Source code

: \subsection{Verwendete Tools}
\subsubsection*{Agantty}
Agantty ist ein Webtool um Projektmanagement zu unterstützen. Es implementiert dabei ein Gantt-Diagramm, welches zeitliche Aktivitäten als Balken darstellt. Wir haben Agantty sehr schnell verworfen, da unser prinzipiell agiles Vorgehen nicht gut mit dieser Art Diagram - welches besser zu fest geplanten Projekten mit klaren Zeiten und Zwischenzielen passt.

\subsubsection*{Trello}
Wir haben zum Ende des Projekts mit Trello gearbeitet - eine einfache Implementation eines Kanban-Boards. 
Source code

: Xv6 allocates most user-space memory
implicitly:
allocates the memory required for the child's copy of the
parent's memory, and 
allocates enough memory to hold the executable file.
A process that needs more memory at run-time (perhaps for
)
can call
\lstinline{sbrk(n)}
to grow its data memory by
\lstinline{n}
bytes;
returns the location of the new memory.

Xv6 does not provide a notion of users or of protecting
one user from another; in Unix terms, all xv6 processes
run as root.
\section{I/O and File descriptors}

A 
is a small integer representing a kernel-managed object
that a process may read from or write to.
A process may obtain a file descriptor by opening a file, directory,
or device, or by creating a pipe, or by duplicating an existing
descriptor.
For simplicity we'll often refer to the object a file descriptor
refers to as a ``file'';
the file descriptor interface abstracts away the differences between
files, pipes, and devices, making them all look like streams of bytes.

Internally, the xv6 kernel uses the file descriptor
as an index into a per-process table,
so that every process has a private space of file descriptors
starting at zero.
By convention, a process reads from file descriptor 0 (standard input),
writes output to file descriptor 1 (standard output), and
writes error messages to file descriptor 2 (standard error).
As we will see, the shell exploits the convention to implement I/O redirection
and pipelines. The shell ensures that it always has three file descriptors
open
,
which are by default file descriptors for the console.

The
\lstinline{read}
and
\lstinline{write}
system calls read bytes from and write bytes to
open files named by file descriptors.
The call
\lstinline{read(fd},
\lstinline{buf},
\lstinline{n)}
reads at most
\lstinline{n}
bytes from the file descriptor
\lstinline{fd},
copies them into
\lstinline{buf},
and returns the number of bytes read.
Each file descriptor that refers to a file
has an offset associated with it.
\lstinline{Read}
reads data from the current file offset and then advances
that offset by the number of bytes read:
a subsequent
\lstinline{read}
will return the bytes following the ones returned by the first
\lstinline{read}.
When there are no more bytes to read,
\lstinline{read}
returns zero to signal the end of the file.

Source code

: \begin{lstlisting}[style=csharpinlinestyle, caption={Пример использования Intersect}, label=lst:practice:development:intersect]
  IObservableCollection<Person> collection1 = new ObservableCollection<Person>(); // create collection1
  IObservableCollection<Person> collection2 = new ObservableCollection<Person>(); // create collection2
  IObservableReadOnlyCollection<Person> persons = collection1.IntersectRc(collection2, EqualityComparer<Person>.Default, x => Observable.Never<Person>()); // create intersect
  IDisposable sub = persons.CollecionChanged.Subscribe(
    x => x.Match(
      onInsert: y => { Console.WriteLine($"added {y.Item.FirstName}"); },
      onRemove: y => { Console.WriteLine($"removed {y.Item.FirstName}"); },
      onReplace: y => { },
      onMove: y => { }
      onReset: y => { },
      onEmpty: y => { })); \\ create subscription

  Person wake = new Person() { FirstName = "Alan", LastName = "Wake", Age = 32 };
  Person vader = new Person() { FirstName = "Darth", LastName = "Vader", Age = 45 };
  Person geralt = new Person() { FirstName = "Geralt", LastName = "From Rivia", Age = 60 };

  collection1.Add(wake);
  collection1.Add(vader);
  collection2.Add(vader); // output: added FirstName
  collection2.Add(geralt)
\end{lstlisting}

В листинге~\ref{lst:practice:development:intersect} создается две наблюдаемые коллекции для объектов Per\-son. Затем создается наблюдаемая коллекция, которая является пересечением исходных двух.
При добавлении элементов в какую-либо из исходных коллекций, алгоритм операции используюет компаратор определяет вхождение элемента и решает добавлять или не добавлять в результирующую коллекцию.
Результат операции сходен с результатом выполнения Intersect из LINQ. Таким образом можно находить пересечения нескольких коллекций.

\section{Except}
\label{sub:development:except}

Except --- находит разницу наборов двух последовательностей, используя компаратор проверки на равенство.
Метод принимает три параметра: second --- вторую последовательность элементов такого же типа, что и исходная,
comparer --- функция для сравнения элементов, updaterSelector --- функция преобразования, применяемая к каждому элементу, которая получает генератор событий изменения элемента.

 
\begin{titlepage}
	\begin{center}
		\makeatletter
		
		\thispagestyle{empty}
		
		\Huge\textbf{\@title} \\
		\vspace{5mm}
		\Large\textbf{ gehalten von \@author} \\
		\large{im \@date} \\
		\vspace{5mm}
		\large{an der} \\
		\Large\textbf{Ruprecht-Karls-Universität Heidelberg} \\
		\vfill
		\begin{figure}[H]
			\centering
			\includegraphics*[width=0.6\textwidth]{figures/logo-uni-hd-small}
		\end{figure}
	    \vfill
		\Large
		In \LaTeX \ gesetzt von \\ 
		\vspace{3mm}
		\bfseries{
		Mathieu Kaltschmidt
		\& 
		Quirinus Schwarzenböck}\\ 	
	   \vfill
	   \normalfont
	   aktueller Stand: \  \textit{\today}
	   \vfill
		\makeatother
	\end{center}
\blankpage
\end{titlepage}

:::

● Work item: Retrieve each line from the records above where the word "create" occurs.

● Response:
  IObservableCollection<Person> collection1 = new ObservableCollection<Person>(); // create collection1
  IObservableCollection<Person> collection2 = new ObservableCollection<Person>(); // create collection2
  IObservableReadOnlyCollection<Person> persons = collection1.IntersectRc(collection2, EqualityComparer<Person>.Default, x => Observable.Never<Person>()); // create intersect
      onEmpty: y => { })); \\ create subscription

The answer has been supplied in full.